Source data:
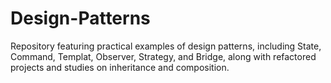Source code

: # Design-Patterns

Repository featuring practical examples of design patterns, including State, Command, Templat, Observer, Strategy, and Bridge, along with refactored projects and studies on inheritance and composition.
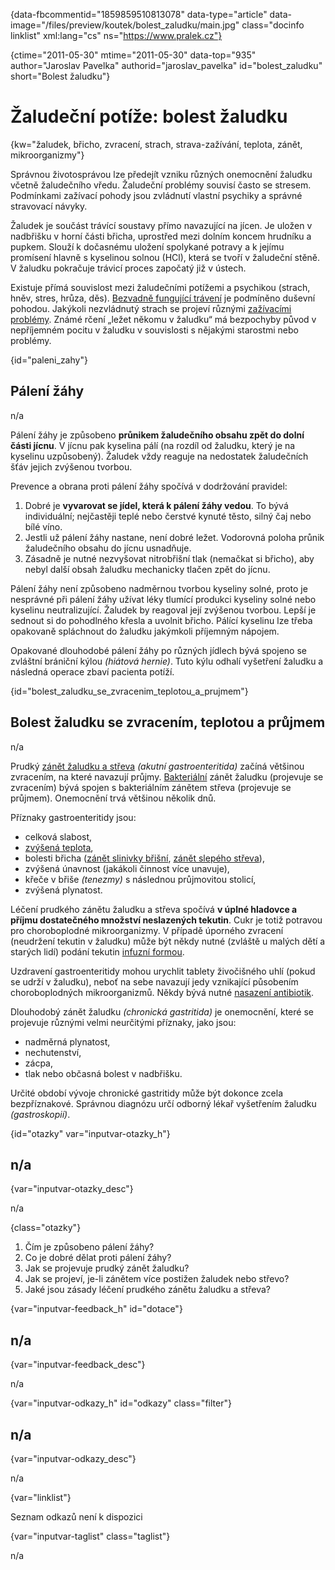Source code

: 
{data-fbcommentid="1859859510813078" data-type="article" data-image="/files/preview/koutek/bolest_zaludku/main.jpg" class="docinfo linklist" xml:lang="cs" ns="https://www.pralek.cz"}

{ctime="2011-05-30" mtime="2011-05-30" data-top="935" author="Jaroslav Pavelka" authorid="jaroslav\_pavelka" id="bolest\_zaludku" short="Bolest žaludku"}

# Žaludeční potíže: bolest žaludku

<!-- generated attribute kw by user_updatekw.sh on 2020-09-18, do not edit -->

{kw="žaludek, břicho, zvracení, strach, strava-zažívání, teplota, zánět, mikroorganizmy"}

Správnou životosprávou lze předejít vzniku různých onemocnění žaludku včetně žaludečního vředu. Žaludeční problémy souvisí často se stresem. Podmínkami zažívací pohody jsou zvládnutí vlastní psychiky a správné stravovací návyky.

Žaludek je součást trávící soustavy přímo navazující na jícen. Je uložen v nadbřišku v horní části břicha, uprostřed mezi dolním koncem hrudníku a pupkem. Slouží k dočasnému uložení spolykané potravy a k jejímu promísení hlavně s kyselinou solnou (HCl), která se tvoří v žaludeční stěně. V žaludku pokračuje trávicí proces započatý již v ústech.

Existuje přímá souvislost mezi žaludečními potížemi a psychikou (strach, hněv, stres, hrůza, děs). [Bezvadně fungující trávení][1] je podmíněno duševní pohodou. Jakýkoli nezvládnutý strach se projeví různými [zažívacími problémy][2]. Známé rčení „ležet někomu v žaludku“ má bezpochyby původ v nepříjemném pocitu v žaludku v souvislosti s nějakými starostmi nebo problémy.

{id="paleni_zahy"}

## Pálení žáhy

n/a

Pálení žáhy je způsobeno **průnikem žaludečního obsahu zpět do dolní části jícnu**. V jícnu pak kyselina pálí (na rozdíl od žaludku, který je na kyselinu uzpůsobený). Žaludek vždy reaguje na nedostatek žaludečních šťáv jejich zvýšenou tvorbou.

Prevence a obrana proti pálení žáhy spočívá v dodržování pravidel:

  1. Dobré je **vyvarovat se jídel, která k pálení žáhy vedou**. To bývá individuální; nejčastěji teplé nebo čerstvé kynuté těsto, silný čaj nebo bílé víno.
  2. Jestli už pálení žáhy nastane, není dobré ležet. Vodorovná poloha průnik žaludečního obsahu do jícnu usnadňuje.
  3. Zásadně je nutné nezvyšovat nitrobřišní tlak (nemačkat si břicho), aby nebyl další obsah žaludku mechanicky tlačen zpět do jícnu.

Pálení žáhy není způsobeno nadměrnou tvorbou kyseliny solné, proto je nesprávné při pálení žáhy užívat léky tlumící produkci kyseliny solné nebo kyselinu neutralizující. Žaludek by reagoval její zvýšenou tvorbou. Lepší je sednout si do pohodlného křesla a uvolnit břicho. Pálící kyselinu lze třeba opakovaně spláchnout do žaludku jakýmkoli příjemným nápojem.

Opakované dlouhodobé pálení žáhy po různých jídlech bývá spojeno se zvláštní brániční kýlou _(hiátová hernie)_. Tuto kýlu odhalí vyšetření žaludku a následná operace zbaví pacienta potíží.

{id="bolest\_zaludku\_se\_zvracenim\_teplotou\_a\_prujmem"}

## Bolest žaludku se zvracením, teplotou a průjmem

n/a

Prudký [zánět žaludku a střeva][3] _(akutní gastroenteritida)_ začíná většinou zvracením, na které navazují průjmy. [Bakteriální][4] zánět žaludku (projevuje se zvracením) bývá spojen s bakteriálním zánětem střeva (projevuje se průjmem). Onemocnění trvá většinou několik dnů.

Příznaky gastroenteritidy jsou:

  * celková slabost,
  * [zvýšená teplota][5],
  * bolesti břicha ([zánět slinivky břišní][6], [zánět slepého střeva][7]),
  * zvýšená únavnost (jakákoli činnost více unavuje),
  * křeče v břiše _(tenezmy)_ s následnou průjmovitou stolicí,
  * zvýšená plynatost.

Léčení prudkého zánětu žaludku a střeva spočívá **v úplné hladovce a příjmu dostatečného množství neslazených tekutin**. Cukr je totiž potravou pro choroboplodné mikroorganizmy. V případě úporného zvracení (neudržení tekutin v žaludku) může být někdy nutné (zvláště u malých dětí a starých lidí) podání tekutin [infuzní formou][8].

Uzdravení gastroenteritidy mohou urychlit tablety živočišného uhlí (pokud se udrží v žaludku), neboť na sebe navazují jedy vznikající působením choroboplodných mikroorganizmů. Někdy bývá nutné [nasazení antibiotik][9].

Dlouhodobý zánět žaludku _(chronická gastritida)_ je onemocnění, které se projevuje různými velmi neurčitými příznaky, jako jsou:

  * nadměrná plynatost,
  * nechutenství,
  * zácpa,
  * tlak nebo občasná bolest v nadbřišku.

Určité období vývoje chronické gastritidy může být dokonce zcela bezpříznakové. Správnou diagnózu určí odborný lékař vyšetřením žaludku _(gastroskopií)_.

{id="otazky" var="inputvar-otazky_h"}

## n/a

{var="inputvar-otazky_desc"}

n/a

{class="otazky"}

  1. Čím je způsobeno pálení žáhy?
  2. Co je dobré dělat proti pálení žáhy?
  3. Jak se projevuje prudký zánět žaludku?
  4. Jak se projeví, je-li zánětem více postižen žaludek nebo střevo?
  5. Jaké jsou zásady léčení prudkého zánětu žaludku a střeva?

{var="inputvar-feedback_h" id="dotace"}

## n/a

{var="inputvar-feedback_desc"}

n/a

{var="inputvar-odkazy_h" id="odkazy" class="filter"}

## n/a

{var="inputvar-odkazy_desc"}

n/a

{var="linklist"}

Seznam odkazů není k dispozici

{var="inputvar-taglist" class="taglist"}

n/a

 [1]: stravovaci_navyky
 [2]: funkcni_poruchy_traveni
 [3]: zanet
 [4]: bakterie
 [5]: teplota
 [6]: zanet_slinivky
 [7]: slepak
 [8]: lekove_formy
 [9]: antibiotika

## [WORK ITEM]
Copy out each record word for word and omit any pictures.

## [TASK RESULT]
Source code

: # Design-Patterns

Repository featuring practical examples of design patterns, including State, Command, Templat, Observer, Strategy, and Bridge, along with refactored projects and studies on inheritance and composition.
Source code

: 
{data-fbcommentid="1859859510813078" data-type="article" data-image="/files/preview/koutek/bolest_zaludku/main.jpg" class="docinfo linklist" xml:lang="cs" ns="https://www.pralek.cz"}

{ctime="2011-05-30" mtime="2011-05-30" data-top="935" author="Jaroslav Pavelka" authorid="jaroslav\_pavelka" id="bolest\_zaludku" short="Bolest žaludku"}

# Žaludeční potíže: bolest žaludku

<!-- generated attribute kw by user_updatekw.sh on 2020-09-18, do not edit -->

{kw="žaludek, břicho, zvracení, strach, strava-zažívání, teplota, zánět, mikroorganizmy"}

Správnou životosprávou lze předejít vzniku různých onemocnění žaludku včetně žaludečního vředu. Žaludeční problémy souvisí často se stresem. Podmínkami zažívací pohody jsou zvládnutí vlastní psychiky a správné stravovací návyky.

Žaludek je součást trávící soustavy přímo navazující na jícen. Je uložen v nadbřišku v horní části břicha, uprostřed mezi dolním koncem hrudníku a pupkem. Slouží k dočasnému uložení spolykané potravy a k jejímu promísení hlavně s kyselinou solnou (HCl), která se tvoří v žaludeční stěně. V žaludku pokračuje trávicí proces započatý již v ústech.

Existuje přímá souvislost mezi žaludečními potížemi a psychikou (strach, hněv, stres, hrůza, děs). [Bezvadně fungující trávení][1] je podmíněno duševní pohodou. Jakýkoli nezvládnutý strach se projeví různými [zažívacími problémy][2]. Známé rčení „ležet někomu v žaludku“ má bezpochyby původ v nepříjemném pocitu v žaludku v souvislosti s nějakými starostmi nebo problémy.

{id="paleni_zahy"}

## Pálení žáhy

n/a

Pálení žáhy je způsobeno **průnikem žaludečního obsahu zpět do dolní části jícnu**. V jícnu pak kyselina pálí (na rozdíl od žaludku, který je na kyselinu uzpůsobený). Žaludek vždy reaguje na nedostatek žaludečních šťáv jejich zvýšenou tvorbou.

Prevence a obrana proti pálení žáhy spočívá v dodržování pravidel:

  1. Dobré je **vyvarovat se jídel, která k pálení žáhy vedou**. To bývá individuální; nejčastěji teplé nebo čerstvé kynuté těsto, silný čaj nebo bílé víno.
  2. Jestli už pálení žáhy nastane, není dobré ležet. Vodorovná poloha průnik žaludečního obsahu do jícnu usnadňuje.
  3. Zásadně je nutné nezvyšovat nitrobřišní tlak (nemačkat si břicho), aby nebyl další obsah žaludku mechanicky tlačen zpět do jícnu.

Pálení žáhy není způsobeno nadměrnou tvorbou kyseliny solné, proto je nesprávné při pálení žáhy užívat léky tlumící produkci kyseliny solné nebo kyselinu neutralizující. Žaludek by reagoval její zvýšenou tvorbou. Lepší je sednout si do pohodlného křesla a uvolnit břicho. Pálící kyselinu lze třeba opakovaně spláchnout do žaludku jakýmkoli příjemným nápojem.

Opakované dlouhodobé pálení žáhy po různých jídlech bývá spojeno se zvláštní brániční kýlou _(hiátová hernie)_. Tuto kýlu odhalí vyšetření žaludku a následná operace zbaví pacienta potíží.

{id="bolest\_zaludku\_se\_zvracenim\_teplotou\_a\_prujmem"}

## Bolest žaludku se zvracením, teplotou a průjmem

n/a

Prudký [zánět žaludku a střeva][3] _(akutní gastroenteritida)_ začíná většinou zvracením, na které navazují průjmy. [Bakteriální][4] zánět žaludku (projevuje se zvracením) bývá spojen s bakteriálním zánětem střeva (projevuje se průjmem). Onemocnění trvá většinou několik dnů.

Příznaky gastroenteritidy jsou:

  * celková slabost,
  * [zvýšená teplota][5],
  * bolesti břicha ([zánět slinivky břišní][6], [zánět slepého střeva][7]),
  * zvýšená únavnost (jakákoli činnost více unavuje),
  * křeče v břiše _(tenezmy)_ s následnou průjmovitou stolicí,
  * zvýšená plynatost.

Léčení prudkého zánětu žaludku a střeva spočívá **v úplné hladovce a příjmu dostatečného množství neslazených tekutin**. Cukr je totiž potravou pro choroboplodné mikroorganizmy. V případě úporného zvracení (neudržení tekutin v žaludku) může být někdy nutné (zvláště u malých dětí a starých lidí) podání tekutin [infuzní formou][8].

Uzdravení gastroenteritidy mohou urychlit tablety živočišného uhlí (pokud se udrží v žaludku), neboť na sebe navazují jedy vznikající působením choroboplodných mikroorganizmů. Někdy bývá nutné [nasazení antibiotik][9].

Dlouhodobý zánět žaludku _(chronická gastritida)_ je onemocnění, které se projevuje různými velmi neurčitými příznaky, jako jsou:

  * nadměrná plynatost,
  * nechutenství,
  * zácpa,
  * tlak nebo občasná bolest v nadbřišku.

Určité období vývoje chronické gastritidy může být dokonce zcela bezpříznakové. Správnou diagnózu určí odborný lékař vyšetřením žaludku _(gastroskopií)_.

{id="otazky" var="inputvar-otazky_h"}

## n/a

{var="inputvar-otazky_desc"}

n/a

{class="otazky"}

  1. Čím je způsobeno pálení žáhy?
  2. Co je dobré dělat proti pálení žáhy?
  3. Jak se projevuje prudký zánět žaludku?
  4. Jak se projeví, je-li zánětem více postižen žaludek nebo střevo?
  5. Jaké jsou zásady léčení prudkého zánětu žaludku a střeva?

{var="inputvar-feedback_h" id="dotace"}

## n/a

{var="inputvar-feedback_desc"}

n/a

{var="inputvar-odkazy_h" id="odkazy" class="filter"}

## n/a

{var="inputvar-odkazy_desc"}

n/a

{var="linklist"}

Seznam odkazů není k dispozici

{var="inputvar-taglist" class="taglist"}

n/a

 [1]: stravovaci_navyky
 [2]: funkcni_poruchy_traveni
 [3]: zanet
 [4]: bakterie
 [5]: teplota
 [6]: zanet_slinivky
 [7]: slepak
 [8]: lekove_formy
 [9]: antibiotika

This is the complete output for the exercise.